What you need to do:
What number of lines in the entries below include the string "payment"? Respond with that number alone.

Data:
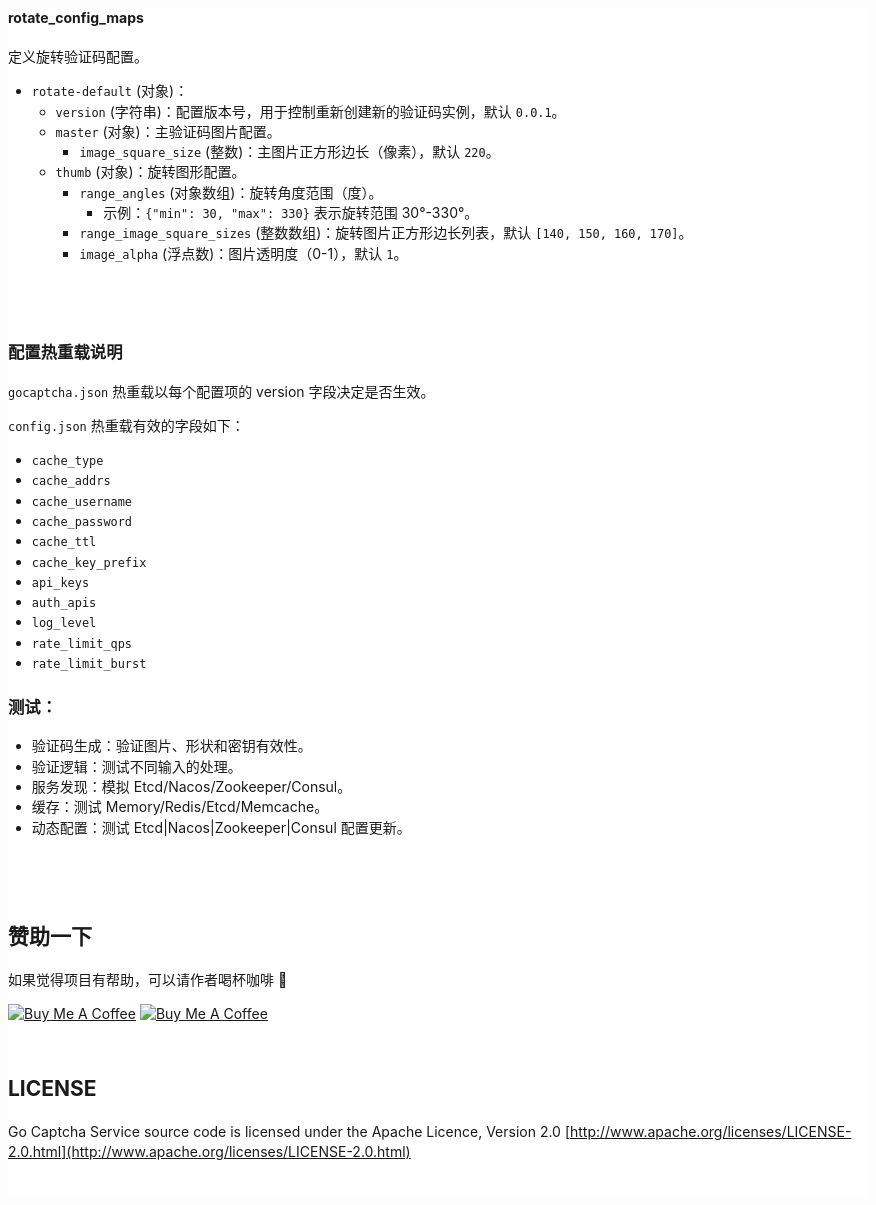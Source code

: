 #### rotate_config_maps

定义旋转验证码配置。

- `rotate-default` (对象)：
    - `version` (字符串)：配置版本号，用于控制重新创建新的验证码实例，默认 `0.0.1`。
    - `master` (对象)：主验证码图片配置。
        - `image_square_size` (整数)：主图片正方形边长（像素），默认 `220`。
    - `thumb` (对象)：旋转图形配置。
        - `range_angles` (对象数组)：旋转角度范围（度）。
            - 示例：`{"min": 30, "max": 330}` 表示旋转范围 30°-330°。
        - `range_image_square_sizes` (整数数组)：旋转图片正方形边长列表，默认 `[140, 150, 160, 170]`。
        - `image_alpha` (浮点数)：图片透明度（0-1），默认 `1`。



<br/>
<br/>


### 配置热重载说明
`gocaptcha.json` 热重载以每个配置项的 version 字段决定是否生效。

`config.json` 热重载有效的字段如下：
* `cache_type`
* `cache_addrs`
* `cache_username`
* `cache_password`
* `cache_ttl`
* `cache_key_prefix`
* `api_keys`
* `auth_apis`
* `log_level`
* `rate_limit_qps`
* `rate_limit_burst`


### 测试：

- 验证码生成：验证图片、形状和密钥有效性。
- 验证逻辑：测试不同输入的处理。
- 服务发现：模拟 Etcd/Nacos/Zookeeper/Consul。
- 缓存：测试 Memory/Redis/Etcd/Memcache。
- 动态配置：测试 Etcd|Nacos|Zookeeper|Consul 配置更新。


<br/>
<br/>

## 赞助一下

<p>如果觉得项目有帮助，可以请作者喝杯咖啡 🍹</p>
<div>
<a href="http://witkeycode.com/sponsor" target="_blank"><img src="http://47.104.180.148/payment-code/wxpay.png" alt="Buy Me A Coffee" style="width: 217px !important;" ></a>
<a href="http://witkeycode.com/sponsor" target="_blank"><img src="http://47.104.180.148/payment-code/alipay.png" alt="Buy Me A Coffee" style="width: 217px !important;" ></a>
</div>

<br/>

## LICENSE
Go Captcha Service source code is licensed under the Apache Licence, Version 2.0 [http://www.apache.org/licenses/LICENSE-2.0.html](http://www.apache.org/licenses/LICENSE-2.0.html)

<br/>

Answer to this exercise:
2